Il y a des frontières à ces endroits qui sont probablement intéressantes à explorer.

Ce sera peut-être un des derniers échanges avant de poser la question au public.

Sur cette lisière avec le jeu, la notion de jeu, comment elle vient ?

Qu’est-ce qu’elle est pour vous ?

Où est-ce que vous la voyez advenir ?

Jean

Sur la question du jeu, c’est la nouvelle porte que je vais pousser à bientôt.

D’abord parce que je considère que le théâtre est avant tout un jeu, donc ce n’est pas dénaturé.

J’ai le droit de revendiquer que c’est encore une grande figure qui était ici, qui était Vitesse, que le théâtre est avant tout un jeu. C’est peut-être à dire, mais une fois qu’on dit ça, on démocratise beaucoup de choses.

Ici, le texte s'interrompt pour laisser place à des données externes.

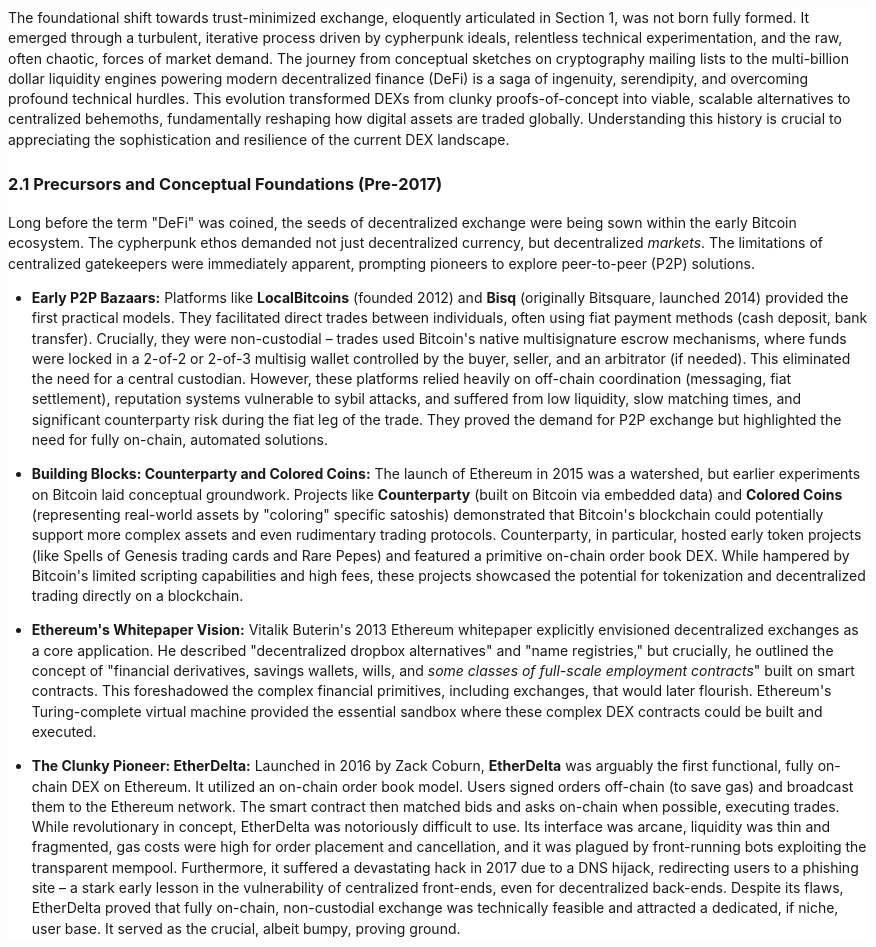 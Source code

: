 The foundational shift towards trust-minimized exchange, eloquently articulated in Section 1, was not born fully formed. It emerged through a turbulent, iterative process driven by cypherpunk ideals, relentless technical experimentation, and the raw, often chaotic, forces of market demand. The journey from conceptual sketches on cryptography mailing lists to the multi-billion dollar liquidity engines powering modern decentralized finance (DeFi) is a saga of ingenuity, serendipity, and overcoming profound technical hurdles. This evolution transformed DEXs from clunky proofs-of-concept into viable, scalable alternatives to centralized behemoths, fundamentally reshaping how digital assets are traded globally. Understanding this history is crucial to appreciating the sophistication and resilience of the current DEX landscape.

### 2.1 Precursors and Conceptual Foundations (Pre-2017)

Long before the term "DeFi" was coined, the seeds of decentralized exchange were being sown within the early Bitcoin ecosystem. The cypherpunk ethos demanded not just decentralized currency, but decentralized *markets*. The limitations of centralized gatekeepers were immediately apparent, prompting pioneers to explore peer-to-peer (P2P) solutions.

*   **Early P2P Bazaars:** Platforms like **LocalBitcoins** (founded 2012) and **Bisq** (originally Bitsquare, launched 2014) provided the first practical models. They facilitated direct trades between individuals, often using fiat payment methods (cash deposit, bank transfer). Crucially, they were non-custodial – trades used Bitcoin's native multisignature escrow mechanisms, where funds were locked in a 2-of-2 or 2-of-3 multisig wallet controlled by the buyer, seller, and an arbitrator (if needed). This eliminated the need for a central custodian. However, these platforms relied heavily on off-chain coordination (messaging, fiat settlement), reputation systems vulnerable to sybil attacks, and suffered from low liquidity, slow matching times, and significant counterparty risk during the fiat leg of the trade. They proved the demand for P2P exchange but highlighted the need for fully on-chain, automated solutions.

*   **Building Blocks: Counterparty and Colored Coins:** The launch of Ethereum in 2015 was a watershed, but earlier experiments on Bitcoin laid conceptual groundwork. Projects like **Counterparty** (built on Bitcoin via embedded data) and **Colored Coins** (representing real-world assets by "coloring" specific satoshis) demonstrated that Bitcoin's blockchain could potentially support more complex assets and even rudimentary trading protocols. Counterparty, in particular, hosted early token projects (like Spells of Genesis trading cards and Rare Pepes) and featured a primitive on-chain order book DEX. While hampered by Bitcoin's limited scripting capabilities and high fees, these projects showcased the potential for tokenization and decentralized trading directly on a blockchain.

*   **Ethereum's Whitepaper Vision:** Vitalik Buterin's 2013 Ethereum whitepaper explicitly envisioned decentralized exchanges as a core application. He described "decentralized dropbox alternatives" and "name registries," but crucially, he outlined the concept of "financial derivatives, savings wallets, wills, and *some classes of full-scale employment contracts*" built on smart contracts. This foreshadowed the complex financial primitives, including exchanges, that would later flourish. Ethereum's Turing-complete virtual machine provided the essential sandbox where these complex DEX contracts could be built and executed.

*   **The Clunky Pioneer: EtherDelta:** Launched in 2016 by Zack Coburn, **EtherDelta** was arguably the first functional, fully on-chain DEX on Ethereum. It utilized an on-chain order book model. Users signed orders off-chain (to save gas) and broadcast them to the Ethereum network. The smart contract then matched bids and asks on-chain when possible, executing trades. While revolutionary in concept, EtherDelta was notoriously difficult to use. Its interface was arcane, liquidity was thin and fragmented, gas costs were high for order placement and cancellation, and it was plagued by front-running bots exploiting the transparent mempool. Furthermore, it suffered a devastating hack in 2017 due to a DNS hijack, redirecting users to a phishing site – a stark early lesson in the vulnerability of centralized front-ends, even for decentralized back-ends. Despite its flaws, EtherDelta proved that fully on-chain, non-custodial exchange was technically feasible and attracted a dedicated, if niche, user base. It served as the crucial, albeit bumpy, proving ground.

Et la seconde chose, c’est pour revenir à un sujet qu’on a abordé tout à l’heure, c’est comment on doit laisser rentrer dans nos institutions des nouvelles pop-cultures.

Je découvre le gaming, je découvre le e-game, c’est-à-dire je découvre ces compétitions, je découvre cette position absurde, absurde mais extraordinaire, qu’un joueur qui refuse, l’idée d’être dans un jeu vidéo, c’est d’être actif, et puis brutalement, avec le temps, on voit grâce à des plateformes comme Twitch, des gens qui sortent de l’action de jouer pour redevenir spectateurs autrement.

Donc là, il y a quelque chose, il y a un champ tout à fait passionnant, et en plus, c’est massif, ça touche énormément de monde.

En tout cas, je pense que ce serait intéressant d’ouvrir nos maisons à ce type d’expérience.

Samuel

Le vie est formidable.

Forcément, de passer par le jeu et là aussi, de détourner ces formats-là, nous, on y prend malin plaisir avec les artistes avec lesquels on travaille.

C’est encore le cas, on a une création en cours d’un artiste qui s’appelle Guillaumine, c’est un artiste visuel qu’on a associé avec un studio de jeux vidéo à Rennes, et sa prochaine création sera à la fois plastique, donc une forme assez convenue d’affiches, et qui vont être activables après avoir été augmentées, et qui déclenchent des mini-jeux.

Là aussi, pareil, quand on parlait de pratiques ou d’usages massifs, si je reviens à ce qu’on se disait sur la possession de smartphones, il y a une très grande majorité de gens qui sont joueurs, qui sont joueurs de jeux vidéo, dans des formes très diverses, là aussi, tout le monde ne joue pas sur Fortnite toute la nuit, mais potentiellement, dans le train, il y a encore des gens qui jouent aux solitaires, qui ont des jeux, mais qui jouent à des jeux sur smartphones, et du coup, c’est là aussi, il y a un usage, et on se dit que nous, il y a quelque chose à hacker potentiellement, pour rien souffler, nos pratiques, c’est de détourner l’usage.